Over the last few days, three Supreme Court justices have spoken publicly: Justice Stephen Breyer on Fox News, Justice Amy Coney Barrett while flanked by Sen. Mitch McConnell in building named after the top Senate Republican, and now Justice Clarence Thomas at the University of Notre Dame. Each of the justices expressed general agreement with the idea that the high court is threatened by those who view decisions through a political and results-oriented lens, but Thomas assigned blame to judges for that.

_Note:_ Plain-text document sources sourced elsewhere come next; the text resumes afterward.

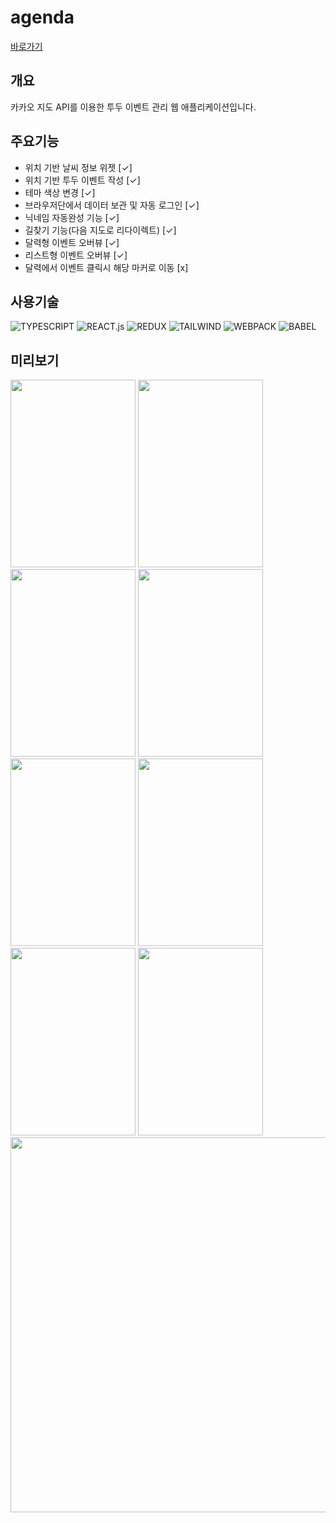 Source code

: # agenda

[바로가기](https://agenda.foreverchoi.vercel.app/)

## 개요

카카오 지도 API를 이용한 투두 이벤트 관리 웹 애플리케이션입니다.

## 주요기능

  * 위치 기반 날씨 정보 위젯 [✓]
  * 위치 기반 투두 이벤트 작성 [✓]
  * 테마 색상 변경 [✓]
  * 브라우저단에서 데이터 보관 및 자동 로그인 [✓]
  * 닉네임 자동완성 기능 [✓]
  * 길찾기 기능(다음 지도로 리다이렉트) [✓]
  * 달력형 이벤트 오버뷰 [✓]
  * 리스트형 이벤트 오버뷰 [✓]
  * 달력에서 이벤트 클릭시 해당 마커로 이동 [x]


## 사용기술
 
![TYPESCRIPT](https://img.shields.io/badge/typescript-3178C6?style=for-the-badge&logo=typescript&logoColor=white) 
![REACT.js](https://img.shields.io/badge/react-61DAFB?style=for-the-badge&logo=react&logoColor=black) 
![REDUX](https://img.shields.io/badge/redux-764ABC?style=for-the-badge&logo=redux&logoColor=white)
![TAILWIND](https://img.shields.io/badge/tailwindcss-38B2AC?style=for-the-badge&logo=tailwindcss&logoColor=white)
![WEBPACK](https://img.shields.io/badge/webpack-8DD6F9?style=for-the-badge&logo=webpack&logoColor=black)
![BABEL](https://img.shields.io/badge/babel-F9DC3E?style=for-the-badge&logo=babel&logoColor=black)

## 미리보기

<img src="https://images.velog.io/images/foreverchoi0706/post/10e0582e-f30e-4a23-8828-db1fd1203aef/localhost_8080_(Surface%20Duo)%20(1).png" width="200" height="300"> <img src="https://images.velog.io/images/foreverchoi0706/post/69d39643-6711-4393-835d-d47e42c988b8/localhost_8080_(Surface%20Duo).png" width="200" height="300"> <img src="https://images.velog.io/images/foreverchoi0706/post/c1cd809e-47f5-454b-8f40-f04f93239099/localhost_8080_(iPad).png" width="200" height="300"> <img src="https://images.velog.io/images/foreverchoi0706/post/c73eaf51-e89d-44b4-be92-f38d58b9eb00/localhost_8080_(Surface%20Duo)%20(2).png" width="200" height="300"> <img src="https://images.velog.io/images/foreverchoi0706/post/c7755242-e050-4721-8146-e03b0e886a92/localhost_8080_(Surface%20Duo)%20(4).png" width="200" height="300"> <img src="https://images.velog.io/images/foreverchoi0706/post/aa9395c6-1c9e-496c-9b9b-947aa4fbad5e/localhost_8080_(Surface%20Duo)%20(5).png" width="200" height="300"> <img src="https://images.velog.io/images/foreverchoi0706/post/8bcfe8cc-6c50-48f9-979f-4525da4c9089/localhost_8080_(Surface%20Duo)%20(6).png" width="200" height="300"> <img src="https://images.velog.io/images/foreverchoi0706/post/7ef70820-5e1b-469c-b7aa-4174d159585d/localhost_8080_(Surface%20Duo)%20(7).png" width="200" height="300"> <img src="https://images.velog.io/images/foreverchoi0706/post/c9292dc0-8e8b-4d7c-9bdf-bb53880bec3f/localhost_8080_.png" width="813" height="600">








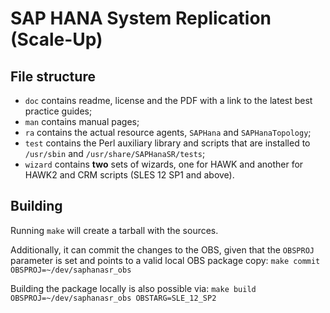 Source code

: # SAP HANA System Replication (Scale-Up)

## File structure

- `doc` contains readme, license and the PDF with a link to the latest best practice guides;
- `man` contains manual pages;
- `ra` contains the actual resource agents, `SAPHana` and `SAPHanaTopology`;
- `test` contains the Perl auxiliary library and scripts that are installed to `/usr/sbin` and `/usr/share/SAPHanaSR/tests`;
- `wizard` contains **two** sets of wizards, one for HAWK and another for HAWK2 and CRM scripts (SLES 12 SP1 and above).

## Building

Running `make` will create a tarball with the sources.

Additionally, it can commit the changes to the OBS, given that the `OBSPROJ` parameter is set and points to a valid local OBS package copy:
``make commit OBSPROJ=~/dev/saphanasr_obs``

Building the package locally is also possible via:
``make build OBSPROJ=~/dev/saphanasr_obs OBSTARG=SLE_12_SP2``
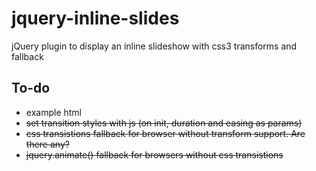 jquery-inline-slides
====================

jQuery plugin to display an inline slideshow with css3 transforms and fallback


To-do
-----

- example html
- ~~set transition styles with js (on init, duration and easing as params)~~
- ~~css transistions fallback for browser without transform support. Are there any?~~
- ~~jquery.animate() fallback for browsers without css transistions~~
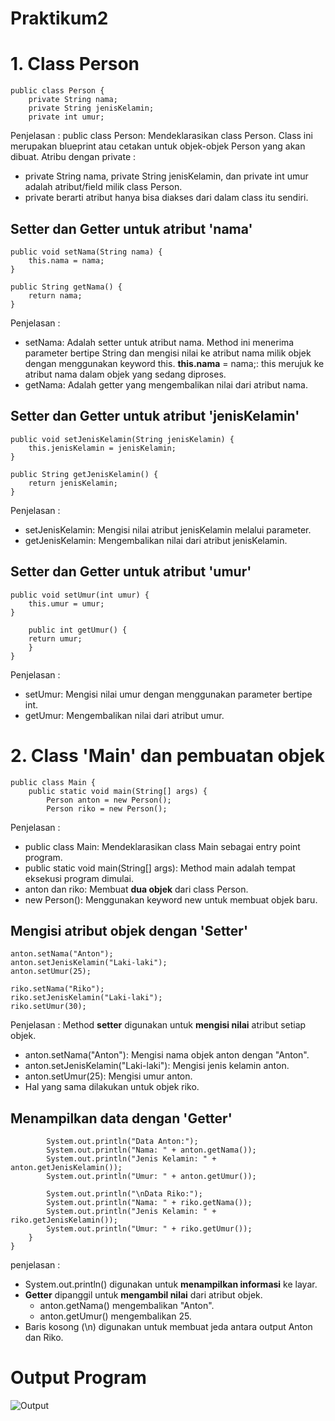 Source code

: # Praktikum2

# 1. Class Person
    public class Person {
        private String nama;
        private String jenisKelamin;
        private int umur;
    
Penjelasan :
public class Person: Mendeklarasikan class Person. Class ini merupakan blueprint atau cetakan untuk objek-objek Person yang akan dibuat. Atribu dengan private :
- private String nama, private String jenisKelamin, dan private int umur adalah atribut/field milik class Person.
- private berarti atribut hanya bisa diakses dari dalam class itu sendiri.

## Setter dan Getter untuk atribut 'nama'
    public void setNama(String nama) {
        this.nama = nama;
    }

    public String getNama() {
        return nama;
    }

Penjelasan : 
- setNama: Adalah setter untuk atribut nama. Method ini menerima parameter bertipe String dan mengisi nilai ke atribut nama milik objek dengan menggunakan keyword this. **this.nama** = nama;: this merujuk ke atribut nama dalam objek yang sedang diproses.
- getNama: Adalah getter yang mengembalikan nilai dari atribut nama.

## Setter dan Getter untuk atribut 'jenisKelamin'
    public void setJenisKelamin(String jenisKelamin) {
        this.jenisKelamin = jenisKelamin;
    }

    public String getJenisKelamin() {
        return jenisKelamin;
    }

Penjelasan : 
- setJenisKelamin: Mengisi nilai atribut jenisKelamin melalui parameter.
- getJenisKelamin: Mengembalikan nilai dari atribut jenisKelamin.

## Setter dan Getter untuk atribut 'umur'
    public void setUmur(int umur) {
        this.umur = umur;
    }

        public int getUmur() {
        return umur;
        }
    }

Penjelasan : 
- setUmur: Mengisi nilai umur dengan menggunakan parameter bertipe int.
- getUmur: Mengembalikan nilai dari atribut umur.

# 2. Class 'Main' dan pembuatan objek
    public class Main {
        public static void main(String[] args) {
            Person anton = new Person();
            Person riko = new Person();

Penjelasan :
- public class Main: Mendeklarasikan class Main sebagai entry point program.
- public static void main(String[] args): Method main adalah tempat eksekusi program dimulai.
- anton dan riko: Membuat **dua objek** dari class Person.
- new Person(): Menggunakan keyword new untuk membuat objek baru.

## Mengisi atribut objek dengan 'Setter'
    anton.setNama("Anton");
    anton.setJenisKelamin("Laki-laki");
    anton.setUmur(25);

    riko.setNama("Riko");
    riko.setJenisKelamin("Laki-laki");
    riko.setUmur(30);

Penjelasan :
Method **setter** digunakan untuk **mengisi nilai** atribut setiap objek.
- anton.setNama("Anton"): Mengisi nama objek anton dengan "Anton".
- anton.setJenisKelamin("Laki-laki"): Mengisi jenis kelamin anton.
- anton.setUmur(25): Mengisi umur anton.
- Hal yang sama dilakukan untuk objek riko.

## Menampilkan data dengan 'Getter'
            System.out.println("Data Anton:");
            System.out.println("Nama: " + anton.getNama());
            System.out.println("Jenis Kelamin: " + anton.getJenisKelamin());
            System.out.println("Umur: " + anton.getUmur());
        
            System.out.println("\nData Riko:");
            System.out.println("Nama: " + riko.getNama());
            System.out.println("Jenis Kelamin: " + riko.getJenisKelamin());
            System.out.println("Umur: " + riko.getUmur());
        }    
    }

penjelasan :
- System.out.println() digunakan untuk **menampilkan informasi** ke layar.
- **Getter** dipanggil untuk **mengambil nilai** dari atribut objek.
    - anton.getNama() mengembalikan "Anton".
    - anton.getUmur() mengembalikan 25.
- Baris kosong (\n) digunakan untuk membuat jeda antara output Anton dan Riko.

# Output Program
![Output](https://github.com/user-attachments/assets/459e476c-ce0b-4298-8f8f-2b5a5141fef7)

Justice Thomas’ lecture at the DeBartolo Performing Arts Center focused on subjects of equality, race, faith, universal truth, the media and academics, national unity and spirit, and the American founding with its English roots. The lecture began with a reference to late Justice Antonin Scalia. The two justices, Thomas said, independently arrived at the same decisions, “yet, he was from an educated family in the urban northeast, while I was from uneducated family from the Deep South.”
“Of course, the condescending media elites accused me of being his flunky, which bothered him much more than it bothered me,” Thomas said.
“Neither slavery nor Jim Crow defeated us. We recognize that Dr. Martin Luther King Jr. declared decades ago that the magnificent words of the Constitution and the Declaration of Independence were a promissory note to which every American was to fall heir,” the justice added. “The history of our nation is our shared struggle to live up to that promise. It is a slow arduous battle, but we have yet to fail.”
Thomas then railed against those who would “cancel” the Founding Fathers.
“Today, there is a notable pessimism about the state of our country and cynicism about our founding. There are some who would even cancel our founders,” he said. “There are many more of us, I think, who feel that America is not so broken as it is adrift at sea.”
The conservative justice, needling “clever academics,” said that the Declaration of Independence endures to this day simply because it is true.
“Ultimately, the Declaration endures because it articulates truth. It was not a grand philosophy contrived by clever academics. It came from antecedent shared values unlike so many of the theories of more recent vintage,” he said.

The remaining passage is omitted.